What does this character look like? How old is he/she? What is his/her name?

 

Give examples of this character's speech/words.

 

Give examples of this character's thoughts.

 

Give examples of this character's actions.

 

How do other characters view this characters?

 

What does this character do for fun or for personal interest?

 

What would this character want if he/she could have anything in the world?

 

What are the relationships to other characters that this character has?  

Letter
Choose one character from column A below and write a letter from him or her to the character you choose from column B below. The letter should be written as a personal letter and should include all the important details you think that person would include in a letter.
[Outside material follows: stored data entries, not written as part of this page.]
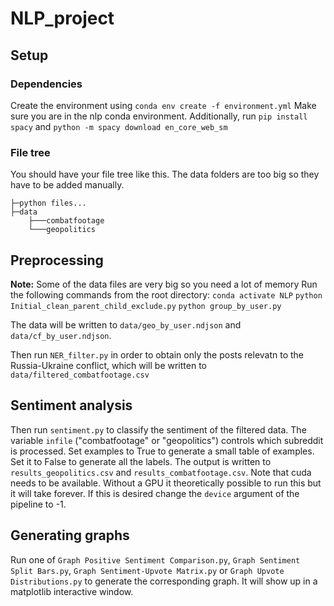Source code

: # NLP_project

## Setup
### Dependencies
Create the environment using `conda env create -f environment.yml`
Make sure you are in the nlp conda environment. Additionally, run `pip install spacy` and `python -m spacy download en_core_web_sm`

### File tree
You should have your file tree like this. The data folders are too big so they have to be added manually.

    ├─python files...
    ├─data
        ├───combatfootage
        └───geopolitics

## Preprocessing

**Note:** Some of the data files are very big so you need a lot of memory
Run the following commands from the root directory:
`
conda activate NLP
`
`
python Initial_clean_parent_child_exclude.py
`
`
python group_by_user.py
`

The data will be written to `data/geo_by_user.ndjson` and `data/cf_by_user.ndjson`.

Then run `NER_filter.py` in order to obtain only the posts relevatn to the Russia-Ukraine conflict, which will be written to `data/filtered_combatfootage.csv`

## Sentiment analysis
Then run `sentiment.py` to classify the sentiment of the filtered data. The variable `infile` ("combatfootage" or "geopolitics") controls which subreddit is processed. Set examples to True to generate a small table of examples. Set it to False to generate all the labels. The output is written to `results_geopolitics.csv` and `results_combatfootage.csv`. Note that cuda needs to be available. Without a GPU it theoretically possible to run this but it will take forever. If this is desired change the `device` argument of the pipeline to -1.

## Generating graphs
Run one of `Graph Positive Sentiment Comparison.py`, `Graph Sentiment Split Bars.py`, `Graph Sentiment-Upvote Matrix.py` or `Graph Upvote Distributions.py` to generate the corresponding graph. It will show up in a matplotlib interactive window.

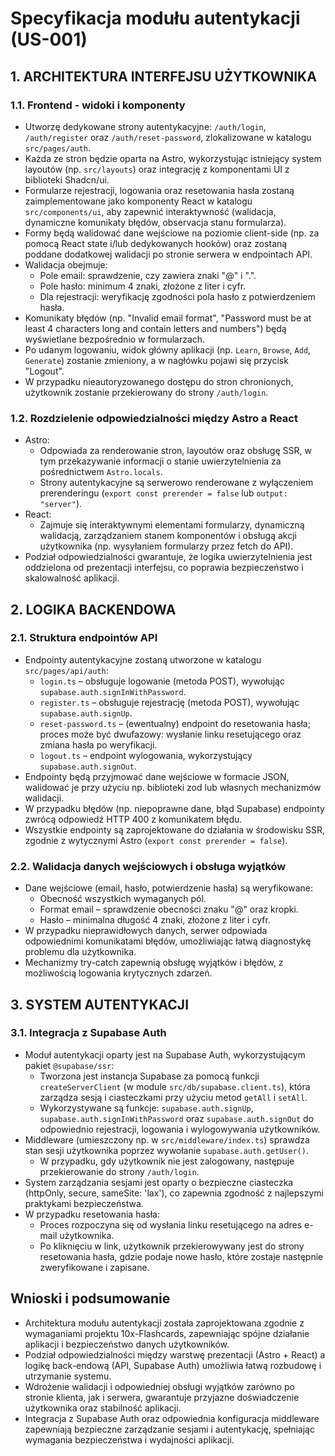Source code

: # Specyfikacja modułu autentykacji (US-001)

## 1. ARCHITEKTURA INTERFEJSU UŻYTKOWNIKA

### 1.1. Frontend - widoki i komponenty

- Utworzę dedykowane strony autentykacyjne: `/auth/login`, `/auth/register` oraz `/auth/reset-password`, zlokalizowane w katalogu `src/pages/auth`.
- Każda ze stron będzie oparta na Astro, wykorzystując istniejący system layoutów (np. `src/layouts`) oraz integrację z komponentami UI z biblioteki Shadcn/ui.
- Formularze rejestracji, logowania oraz resetowania hasła zostaną zaimplementowane jako komponenty React w katalogu `src/components/ui`, aby zapewnić interaktywność (walidacja, dynamiczne komunikaty błędów, observacja stanu formularza).
- Formy będą walidować dane wejściowe na poziomie client-side (np. za pomocą React state i/lub dedykowanych hooków) oraz zostaną poddane dodatkowej walidacji po stronie serwera w endpointach API.
- Walidacja obejmuje:
  - Pole email: sprawdzenie, czy zawiera znaki "@" i ".".
  - Pole hasło: minimum 4 znaki, złożone z liter i cyfr.
  - Dla rejestracji: weryfikację zgodności pola hasło z potwierdzeniem hasła.
- Komunikaty błędów (np. "Invalid email format", "Password must be at least 4 characters long and contain letters and numbers") będą wyświetlane bezpośrednio w formularzach.
- Po udanym logowaniu, widok główny aplikacji (np. `Learn`, `Browse`, `Add`, `Generate`) zostanie zmieniony, a w nagłówku pojawi się przycisk "Logout".
- W przypadku nieautoryzowanego dostępu do stron chronionych, użytkownik zostanie przekierowany do strony `/auth/login`.

### 1.2. Rozdzielenie odpowiedzialności między Astro a React

- Astro:
  - Odpowiada za renderowanie stron, layoutów oraz obsługę SSR, w tym przekazywanie informacji o stanie uwierzytelnienia za pośrednictwem `Astro.locals`.
  - Strony autentykacyjne są serwerowo renderowane z wyłączeniem prerenderingu (`export const prerender = false` lub `output: "server"`).
- React:
  - Zajmuje się interaktywnymi elementami formularzy, dynamiczną walidacją, zarządzaniem stanem komponentów i obsługą akcji użytkownika (np. wysyłaniem formularzy przez fetch do API).
- Podział odpowiedzialności gwarantuje, że logika uwierzytelnienia jest oddzielona od prezentacji interfejsu, co poprawia bezpieczeństwo i skalowalność aplikacji.

## 2. LOGIKA BACKENDOWA

### 2.1. Struktura endpointów API

- Endpointy autentykacyjne zostaną utworzone w katalogu `src/pages/api/auth`:
  - `login.ts` – obsługuje logowanie (metoda POST), wywołując `supabase.auth.signInWithPassword`.
  - `register.ts` – obsługuje rejestrację (metoda POST), wywołując `supabase.auth.signUp`.
  - `reset-password.ts` – (ewentualny) endpoint do resetowania hasła; proces może być dwufazowy: wysłanie linku resetującego oraz zmiana hasła po weryfikacji.
  - `logout.ts` – endpoint wylogowania, wykorzystujący `supabase.auth.signOut`.
- Endpointy będą przyjmować dane wejściowe w formacie JSON, walidować je przy użyciu np. biblioteki zod lub własnych mechanizmów walidacji.
- W przypadku błędów (np. niepoprawne dane, błąd Supabase) endpointy zwrócą odpowiedź HTTP 400 z komunikatem błędu.
- Wszystkie endpointy są zaprojektowane do działania w środowisku SSR, zgodnie z wytycznymi Astro (`export const prerender = false`).

### 2.2. Walidacja danych wejściowych i obsługa wyjątków

- Dane wejściowe (email, hasło, potwierdzenie hasła) są weryfikowane:
  - Obecność wszystkich wymaganych pól.
  - Format email – sprawdzenie obecności znaku "@" oraz kropki.
  - Hasło – minimalna długość 4 znaki, złożone z liter i cyfr.
- W przypadku nieprawidłowych danych, serwer odpowiada odpowiednimi komunikatami błędów, umożliwiając łatwą diagnostykę problemu dla użytkownika.
- Mechanizmy try-catch zapewnią obsługę wyjątków i błędów, z możliwością logowania krytycznych zdarzeń.

## 3. SYSTEM AUTENTYKACJI

### 3.1. Integracja z Supabase Auth

- Moduł autentykacji oparty jest na Supabase Auth, wykorzystującym pakiet `@supabase/ssr`:
  - Tworzona jest instancja Supabase za pomocą funkcji `createServerClient` (w module `src/db/supabase.client.ts`), która zarządza sesją i ciasteczkami przy użyciu metod `getAll` i `setAll`.
  - Wykorzystywane są funkcje: `supabase.auth.signUp`, `supabase.auth.signInWithPassword` oraz `supabase.auth.signOut` do odpowiednio rejestracji, logowania i wylogowywania użytkowników.
- Middleware (umieszczony np. w `src/middleware/index.ts`) sprawdza stan sesji użytkownika poprzez wywołanie `supabase.auth.getUser()`.
  - W przypadku, gdy użytkownik nie jest zalogowany, następuje przekierowanie do strony `/auth/login`.
- System zarządzania sesjami jest oparty o bezpieczne ciasteczka (httpOnly, secure, sameSite: 'lax'), co zapewnia zgodność z najlepszymi praktykami bezpieczeństwa.
- W przypadku resetowania hasła:
  - Proces rozpoczyna się od wysłania linku resetującego na adres e-mail użytkownika.
  - Po kliknięciu w link, użytkownik przekierowywany jest do strony resetowania hasła, gdzie podaje nowe hasło, które zostaje następnie zweryfikowane i zapisane.

## Wnioski i podsumowanie

- Architektura modułu autentykacji została zaprojektowana zgodnie z wymaganiami projektu 10x-Flashcards, zapewniając spójne działanie aplikacji i bezpieczeństwo danych użytkowników.
- Podział odpowiedzialności między warstwę prezentacji (Astro + React) a logikę back-endową (API, Supabase Auth) umożliwia łatwą rozbudowę i utrzymanie systemu.
- Wdrożenie walidacji i odpowiedniej obsługi wyjątków zarówno po stronie klienta, jak i serwera, gwarantuje przyjazne doświadczenie użytkownika oraz stabilność aplikacji.
- Integracja z Supabase Auth oraz odpowiednia konfiguracja middleware zapewniają bezpieczne zarządzanie sesjami i autentykację, spełniając wymagania bezpieczeństwa i wydajności aplikacji.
To help you decide what to write about, ask yourself what person A has to say and why. Also, why did you choose person B to get the letter. In other words, the relationship you create between these two characters will help you know just what to write in the letter. What does the one have to say to the other?

A B
Scout Atticus
Jem Tom Robinson
Dill Mrs. Dubose
Atticus Arthur Radley
Arthur Radley Scout
Miss Maudie Calpurnia
Calpurnia Mayella Ewell
Choose your own pair

Obituary/Eulogy
An obituary is a newspaper account of a person's death and life. It generally includes the main events of his or her life, the person's family, and any special accomplishments from his or her life. If the person's death was "famous," there might be details of the circumstances. The audience for the obituary is the general public. Click here for the Sheboygan Press's current obituaries to use for examples. A eulogy is similar to an obituary, but it is a speech instead of an article. A eulogy is given by someone who knew the person well or by someone in his or her family. The eulogy is generally more personal and the audience is all the people in attendance at the funeral or memorial service. In writing either, the main purpose is to honor the life of someone who has died.

Monologue
A monologue is a part in a play or dramatic narrative where one character is talking alone. What he or she says represents his inner thoughts and feelings. He or she may not have an audience other than the reader or the theatre audience. In other words, the other characters in the play or narrative do not usually hear the words of the speaker. When you write this monologue, choice of character is very important. Decide what he or she is thinking inside. What is he/she feeling? What would he/she tell the world if it would listen? Also, set the scene. Before the monologue, in a short paragraph, tell who the speaker is, where he/she is (set the scene visually), and tell what has happened in the life of this character so far (very briefly: like "this is after such and such" or "before the blank happens." This link to monologue may help, but if you just write from the character's heart, you will probably know what you want to say.

News Article
A good news article answers the basic questions: who, what, when, where, why and how. It also uses direct quotes from people who were there and witnessed an event or who know something about the event. A good reporter will report both or all sides of the story. Use a real news story as your model for writing this story. Create a headline for the story also. Click here for an example of a news story. For this assignment, focus on one event from the novel, such as the trial or Bob Ewell's harrassment of the children. To get more examples, read the stories on the front pages of newspapers to get the sound and structure of a common news story. (News is on the front page. Other types of articles are found elsewhere in the newspaper).